MCP überall -- Wie das Model Context Protocol die M365-Entwicklung verändert
Wenn du dieses Jahr irgendetwas im Microsoft 365 Ecosystem gebaut hast, ist dir wahrscheinlich ein Muster aufgefallen. Jedes große Announcement – Teams SDK, Copilot Studio, Declarative Agents – erwähnt ständig die gleichen drei Buchstaben: MCP.
Ich bin zum ersten Mal auf das Model Context Protocol gestoßen, als Anthropic die Spec Ende 2024 veröffentlicht hat. Interessante Idee, dachte ich mir. Ein Standard, wie AI-Modelle mit externen Systemen reden. Cool. Abgeheftet unter “Dinge die ich beobachte.” Simon Doy hat im August einen super Deep Dive in MCP Grundlagen für M365 Copilot geschrieben, der lesenswert ist, wenn du die Protokoll-Basics im M365 Kontext abgedeckt haben willst. Neun Monate vorspulen, und Microsoft hat voll drauf gesetzt. MCP ist kein Nice-to-have mehr. Es wird zum Standard-Integrationsprotokoll für alles, was mit Agents in Microsoft 365 zu tun hat.
Hier ist, was passiert ist, wo MCP jetzt überall auftaucht, und was das bedeutet wenn du auf M365 aufbaust.
Was MCP eigentlich ist
Model Context Protocol ist ein offener Standard – ursprünglich von Anthropic – der definiert, wie AI-Anwendungen mit externen Datenquellen und Tools kommunizieren. Die vollständige MCP Specification ist lesenswert, wenn du die Protokoll-Details willst. Stell es dir als Universal-Adapter zwischen einem AI-Modell und der Außenwelt vor.
Vor MCP war jede Integration maßgeschneidert. Du willst, dass dein Copilot Agent mit deinem ERP-System redet? Bau einen Custom Connector. Du willst eine Datenbank abfragen? Noch eine Custom Integration. Jede neue Datenquelle bedeutete neues Plumbing. Anthropic hat das das “N x M Problem” genannt – N AI-Anwendungen mal M Datenquellen, jede braucht ihre eigene individuelle Integration.
MCP löst das mit einem standardisierten Protokoll basierend auf JSON-RPC 2.0. Ein MCP Server stellt Capabilities über drei Primitive bereit:
- Tools – Funktionen, die das AI-Modell aufrufen kann (model-controlled)
- Resources – Daten, die die Anwendung lesen kann, wie Files oder API Responses (application-controlled)
- Prompts – wiederverwendbare Prompt Templates (user-controlled)
Die Transport-Schicht unterstützt sowohl lokale Verbindungen (via stdio) als auch Remote-Verbindungen (via HTTP mit Server-Sent Events, oder dem neueren Streamable HTTP Transport). Für M365 Szenarien wirst du fast immer den Remote HTTP Ansatz verwenden.
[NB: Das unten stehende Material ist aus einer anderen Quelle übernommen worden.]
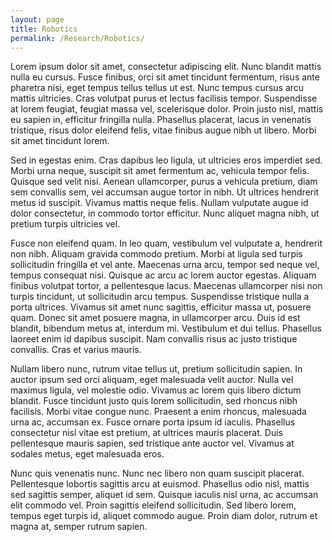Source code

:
 ```yaml
---
layout: page
title: Robotics
permalink: /Research/Robotics/
---
```


Lorem ipsum dolor sit amet, consectetur adipiscing elit. Nunc blandit mattis nulla eu cursus. Fusce finibus, orci sit amet tincidunt fermentum, risus ante pharetra nisi, eget tempus tellus tellus ut est. Nunc tempus cursus arcu mattis ultricies. Cras volutpat purus et lectus facilisis tempor. Suspendisse at lorem feugiat, feugiat massa vel, scelerisque dolor. Proin justo nisl, mattis eu sapien in, efficitur fringilla nulla. Phasellus placerat, lacus in venenatis tristique, risus dolor eleifend felis, vitae finibus augue nibh ut libero. Morbi sit amet tincidunt lorem.

Sed in egestas enim. Cras dapibus leo ligula, ut ultricies eros imperdiet sed. Morbi urna neque, suscipit sit amet fermentum ac, vehicula tempor felis. Quisque sed velit nisi. Aenean ullamcorper, purus a vehicula pretium, diam sem convallis sem, vel accumsan augue tortor in nibh. Ut ultrices hendrerit metus id suscipit. Vivamus mattis neque felis. Nullam vulputate augue id dolor consectetur, in commodo tortor efficitur. Nunc aliquet magna nibh, ut pretium turpis ultricies vel.

Fusce non eleifend quam. In leo quam, vestibulum vel vulputate a, hendrerit non nibh. Aliquam gravida commodo pretium. Morbi at ligula sed turpis sollicitudin fringilla et vel ante. Maecenas urna arcu, tempor sed neque vel, tempus consequat nisi. Quisque ac arcu ac lorem auctor egestas. Aliquam finibus volutpat tortor, a pellentesque lacus. Maecenas ullamcorper nisi non turpis tincidunt, ut sollicitudin arcu tempus. Suspendisse tristique nulla a porta ultrices. Vivamus sit amet nunc sagittis, efficitur massa ut, posuere quam. Donec sit amet posuere magna, in ullamcorper arcu. Duis id est blandit, bibendum metus at, interdum mi. Vestibulum et dui tellus. Phasellus laoreet enim id dapibus suscipit. Nam convallis risus ac justo tristique convallis. Cras et varius mauris.

Nullam libero nunc, rutrum vitae tellus ut, pretium sollicitudin sapien. In auctor ipsum sed orci aliquam, eget malesuada velit auctor. Nulla vel maximus ligula, vel molestie odio. Vivamus ac lorem quis libero dictum blandit. Fusce tincidunt justo quis lorem sollicitudin, sed rhoncus nibh facilisis. Morbi vitae congue nunc. Praesent a enim rhoncus, malesuada urna ac, accumsan ex. Fusce ornare porta ipsum id iaculis. Phasellus consectetur nisl vitae est pretium, at ultrices mauris placerat. Duis pellentesque mauris sapien, sed tristique ante auctor vel. Vivamus at sodales metus, eget malesuada eros.

Nunc quis venenatis nunc. Nunc nec libero non quam suscipit placerat. Pellentesque lobortis sagittis arcu at euismod. Phasellus odio nisl, mattis sed sagittis semper, aliquet id sem. Quisque iaculis nisl urna, ac accumsan elit commodo vel. Proin sagittis eleifend sollicitudin. Sed libero lorem, tempus eget turpis id, aliquet commodo augue. Proin diam dolor, rutrum et magna at, semper rutrum sapien.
Der Punkt ist: Bau einen MCP Server für dein Business System, und jeder MCP-kompatible Client – Copilot Studio, ein Declarative Agent, ein Teams Bot – kann ihn nutzen. Ohne zusätzliche Integrationsarbeit.
MCP im Teams SDK
Die aktualisierte Teams AI Library (wird später dieses Jahr in “Teams SDK” umbenannt) ist im September als GA für JavaScript und C# erschienen, mit Python in Developer Preview. Microsofts offizielle Ankündigung deckt den vollen Umfang ab, aber der Kernpunkt ist: MCP Support ist direkt eingebaut.
Das SDK liefert optionale Packages, die deinen Teams Agent als MCP Client, MCP Server oder beides agieren lassen. Als MCP Client kann dein Agent sich mit externen MCP Servern verbinden und deren Tools dynamisch entdecken. Als MCP Server kann dein Agent seine eigenen Capabilities für andere Agents bereitstellen.
Hier wird es interessant: Tool Definitions laden dynamisch. Wenn ein MCP Server ein neues Tool hinzufügt, nimmt dein Agent das automatisch auf. Kein Redeployment. Kein Manifest Update. Der Server deklariert, was er kann, und der Client passt sich an.
Das klingt unspektakulär, ist aber in der Praxis enorm wichtig. Stell dir einen Teams Agent vor, der mit drei verschiedenen MCP Servern verbunden ist – dein CRM, dein Ticketing System, interne Docs. Jedes Server-Team wartet seine eigenen Tools unabhängig, und dein Agent bleibt aktuell, ohne dass du eine Zeile Code anfasst.
Dazu noch die SDK-Unterstützung für Agent-to-Agent (A2A) Kommunikation und Agentic Memory (persistenter Kontext über Konversationen hinweg), und das Ganze fängt an, sich sehr anders anzufühlen als die Chatbot-Frameworks, die wir vor einem Jahr verwendet haben.
MCP in Copilot Studio
Copilot Studio hat MCP Support seit Mai 2025, und es hat Ende Mai General Availability erreicht. Aber die September Updates runden es richtig ab.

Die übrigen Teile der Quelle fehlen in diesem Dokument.